Collected data
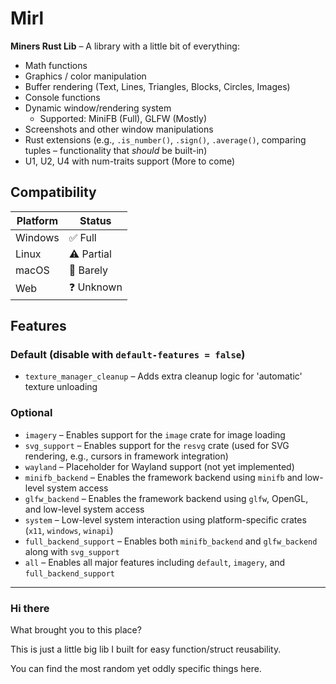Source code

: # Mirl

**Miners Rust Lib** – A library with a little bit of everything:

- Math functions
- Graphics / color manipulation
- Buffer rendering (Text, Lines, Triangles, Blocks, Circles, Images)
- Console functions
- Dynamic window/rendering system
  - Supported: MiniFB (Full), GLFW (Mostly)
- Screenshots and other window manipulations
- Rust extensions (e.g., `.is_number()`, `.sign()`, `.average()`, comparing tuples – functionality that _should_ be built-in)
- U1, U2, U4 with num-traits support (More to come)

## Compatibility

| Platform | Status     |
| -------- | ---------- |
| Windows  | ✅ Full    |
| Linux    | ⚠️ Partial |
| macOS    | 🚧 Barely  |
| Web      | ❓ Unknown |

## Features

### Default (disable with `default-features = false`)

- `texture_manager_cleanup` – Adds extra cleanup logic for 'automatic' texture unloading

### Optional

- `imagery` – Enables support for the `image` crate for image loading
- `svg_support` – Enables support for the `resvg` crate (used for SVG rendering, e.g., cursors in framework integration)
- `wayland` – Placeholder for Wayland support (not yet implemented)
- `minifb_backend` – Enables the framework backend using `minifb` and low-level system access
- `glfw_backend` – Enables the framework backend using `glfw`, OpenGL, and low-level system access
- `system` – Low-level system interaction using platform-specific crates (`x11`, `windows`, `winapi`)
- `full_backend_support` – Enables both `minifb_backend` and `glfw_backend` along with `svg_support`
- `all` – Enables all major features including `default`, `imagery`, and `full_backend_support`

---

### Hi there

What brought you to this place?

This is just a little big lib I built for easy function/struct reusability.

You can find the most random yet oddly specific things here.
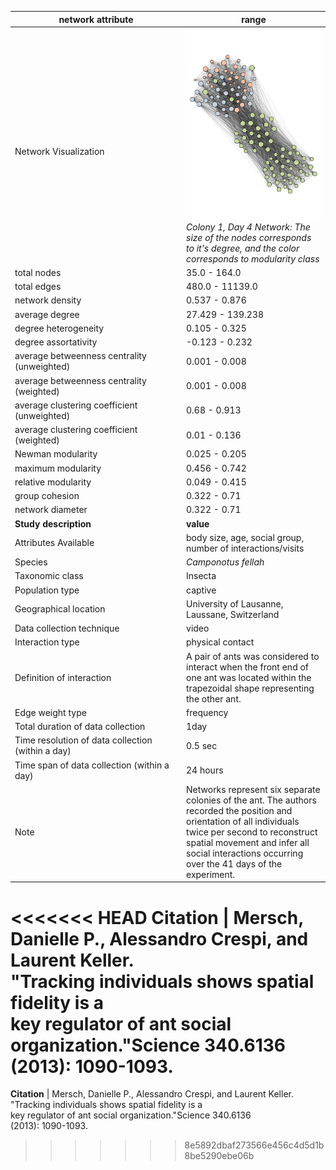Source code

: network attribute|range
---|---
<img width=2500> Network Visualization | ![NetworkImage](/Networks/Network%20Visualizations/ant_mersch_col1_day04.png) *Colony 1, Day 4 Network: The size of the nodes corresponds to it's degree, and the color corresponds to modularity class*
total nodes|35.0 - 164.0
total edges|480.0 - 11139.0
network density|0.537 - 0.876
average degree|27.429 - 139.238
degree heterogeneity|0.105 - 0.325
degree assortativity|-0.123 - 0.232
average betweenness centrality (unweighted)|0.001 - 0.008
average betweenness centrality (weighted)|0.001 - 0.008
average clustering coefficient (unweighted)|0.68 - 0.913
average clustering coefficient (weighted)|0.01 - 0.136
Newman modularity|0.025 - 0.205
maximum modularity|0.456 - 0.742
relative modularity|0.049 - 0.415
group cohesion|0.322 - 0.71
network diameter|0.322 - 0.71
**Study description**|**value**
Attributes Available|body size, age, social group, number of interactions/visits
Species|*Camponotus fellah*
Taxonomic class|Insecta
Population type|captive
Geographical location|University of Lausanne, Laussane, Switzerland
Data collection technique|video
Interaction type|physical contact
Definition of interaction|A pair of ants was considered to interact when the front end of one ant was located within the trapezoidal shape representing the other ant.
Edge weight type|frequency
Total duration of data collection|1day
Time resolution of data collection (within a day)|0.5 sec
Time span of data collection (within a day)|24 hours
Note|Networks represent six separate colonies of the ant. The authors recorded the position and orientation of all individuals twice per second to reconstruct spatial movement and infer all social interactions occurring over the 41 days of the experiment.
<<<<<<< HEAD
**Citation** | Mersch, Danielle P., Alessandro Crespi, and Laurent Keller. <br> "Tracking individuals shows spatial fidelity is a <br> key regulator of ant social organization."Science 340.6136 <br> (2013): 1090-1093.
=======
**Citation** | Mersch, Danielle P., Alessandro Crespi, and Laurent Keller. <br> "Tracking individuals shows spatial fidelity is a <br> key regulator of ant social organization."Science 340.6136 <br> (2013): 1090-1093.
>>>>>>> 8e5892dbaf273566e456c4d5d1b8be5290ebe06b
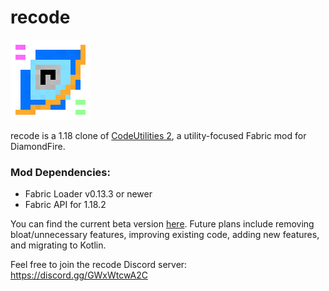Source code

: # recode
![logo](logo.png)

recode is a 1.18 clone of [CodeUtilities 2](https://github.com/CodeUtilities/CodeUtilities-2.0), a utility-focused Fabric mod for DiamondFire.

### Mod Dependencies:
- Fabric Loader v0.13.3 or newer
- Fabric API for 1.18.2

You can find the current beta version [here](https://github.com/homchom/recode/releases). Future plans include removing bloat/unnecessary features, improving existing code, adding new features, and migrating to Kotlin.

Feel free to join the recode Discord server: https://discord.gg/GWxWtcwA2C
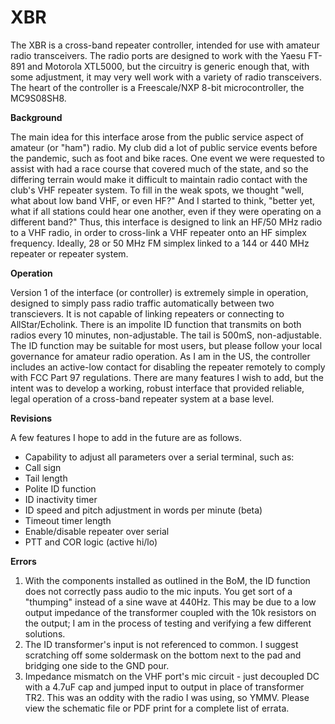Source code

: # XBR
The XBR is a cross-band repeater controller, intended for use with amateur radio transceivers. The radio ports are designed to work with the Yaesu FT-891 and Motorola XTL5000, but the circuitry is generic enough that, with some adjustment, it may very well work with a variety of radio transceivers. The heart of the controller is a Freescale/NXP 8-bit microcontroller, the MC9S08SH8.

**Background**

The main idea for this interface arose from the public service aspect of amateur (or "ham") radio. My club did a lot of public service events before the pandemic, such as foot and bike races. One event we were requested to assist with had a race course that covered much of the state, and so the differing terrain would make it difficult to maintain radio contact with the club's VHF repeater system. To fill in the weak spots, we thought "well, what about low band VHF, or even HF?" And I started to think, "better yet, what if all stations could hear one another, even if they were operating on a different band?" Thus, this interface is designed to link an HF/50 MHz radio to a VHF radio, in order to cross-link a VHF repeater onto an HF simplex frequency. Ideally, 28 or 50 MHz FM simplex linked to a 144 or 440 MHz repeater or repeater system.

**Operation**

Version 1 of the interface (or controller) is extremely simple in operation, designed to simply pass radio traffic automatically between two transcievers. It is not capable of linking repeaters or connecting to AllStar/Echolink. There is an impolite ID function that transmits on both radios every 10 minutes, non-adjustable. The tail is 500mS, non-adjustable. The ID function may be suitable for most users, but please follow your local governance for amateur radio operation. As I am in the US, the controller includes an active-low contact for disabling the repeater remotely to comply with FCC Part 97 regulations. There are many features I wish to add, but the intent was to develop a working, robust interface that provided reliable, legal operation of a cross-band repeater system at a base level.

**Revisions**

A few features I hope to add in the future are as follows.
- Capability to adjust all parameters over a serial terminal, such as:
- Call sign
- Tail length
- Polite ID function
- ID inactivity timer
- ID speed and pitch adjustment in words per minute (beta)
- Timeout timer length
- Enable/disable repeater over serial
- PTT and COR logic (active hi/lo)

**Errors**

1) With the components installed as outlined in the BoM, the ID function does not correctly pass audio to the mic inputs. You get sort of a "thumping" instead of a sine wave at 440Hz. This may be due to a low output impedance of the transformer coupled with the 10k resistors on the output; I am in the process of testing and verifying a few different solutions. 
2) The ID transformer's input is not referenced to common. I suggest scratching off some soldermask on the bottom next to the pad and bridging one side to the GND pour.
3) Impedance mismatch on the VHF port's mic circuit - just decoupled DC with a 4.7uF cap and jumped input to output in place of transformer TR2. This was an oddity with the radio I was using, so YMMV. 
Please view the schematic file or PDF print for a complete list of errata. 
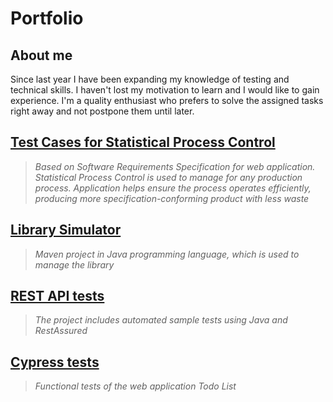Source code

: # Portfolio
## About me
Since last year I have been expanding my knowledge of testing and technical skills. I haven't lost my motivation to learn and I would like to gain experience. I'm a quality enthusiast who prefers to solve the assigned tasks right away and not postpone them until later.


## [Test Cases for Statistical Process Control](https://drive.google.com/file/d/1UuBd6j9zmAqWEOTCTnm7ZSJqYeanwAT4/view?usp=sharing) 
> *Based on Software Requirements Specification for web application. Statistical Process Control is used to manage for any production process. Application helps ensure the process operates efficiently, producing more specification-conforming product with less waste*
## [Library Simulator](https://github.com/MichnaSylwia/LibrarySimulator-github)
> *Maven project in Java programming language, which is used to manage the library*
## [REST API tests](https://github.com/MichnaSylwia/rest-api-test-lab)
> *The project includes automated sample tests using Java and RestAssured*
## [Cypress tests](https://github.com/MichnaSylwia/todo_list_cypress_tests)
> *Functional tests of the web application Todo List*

- _Task to carry out_: Repeat, exactly as they stand above, the lines from the line with "- Rust extensions" to the line with "OpenGL, and low-level system access", both lines included.

- _Result below_:
- Rust extensions (e.g., `.is_number()`, `.sign()`, `.average()`, comparing tuples – functionality that _should_ be built-in)
- U1, U2, U4 with num-traits support (More to come)

## Compatibility

| Platform | Status     |
| -------- | ---------- |
| Windows  | ✅ Full    |
| Linux    | ⚠️ Partial |
| macOS    | 🚧 Barely  |
| Web      | ❓ Unknown |

## Features

### Default (disable with `default-features = false`)

- `texture_manager_cleanup` – Adds extra cleanup logic for 'automatic' texture unloading

### Optional

- `imagery` – Enables support for the `image` crate for image loading
- `svg_support` – Enables support for the `resvg` crate (used for SVG rendering, e.g., cursors in framework integration)
- `wayland` – Placeholder for Wayland support (not yet implemented)
- `minifb_backend` – Enables the framework backend using `minifb` and low-level system access
- `glfw_backend` – Enables the framework backend using `glfw`, OpenGL, and low-level system access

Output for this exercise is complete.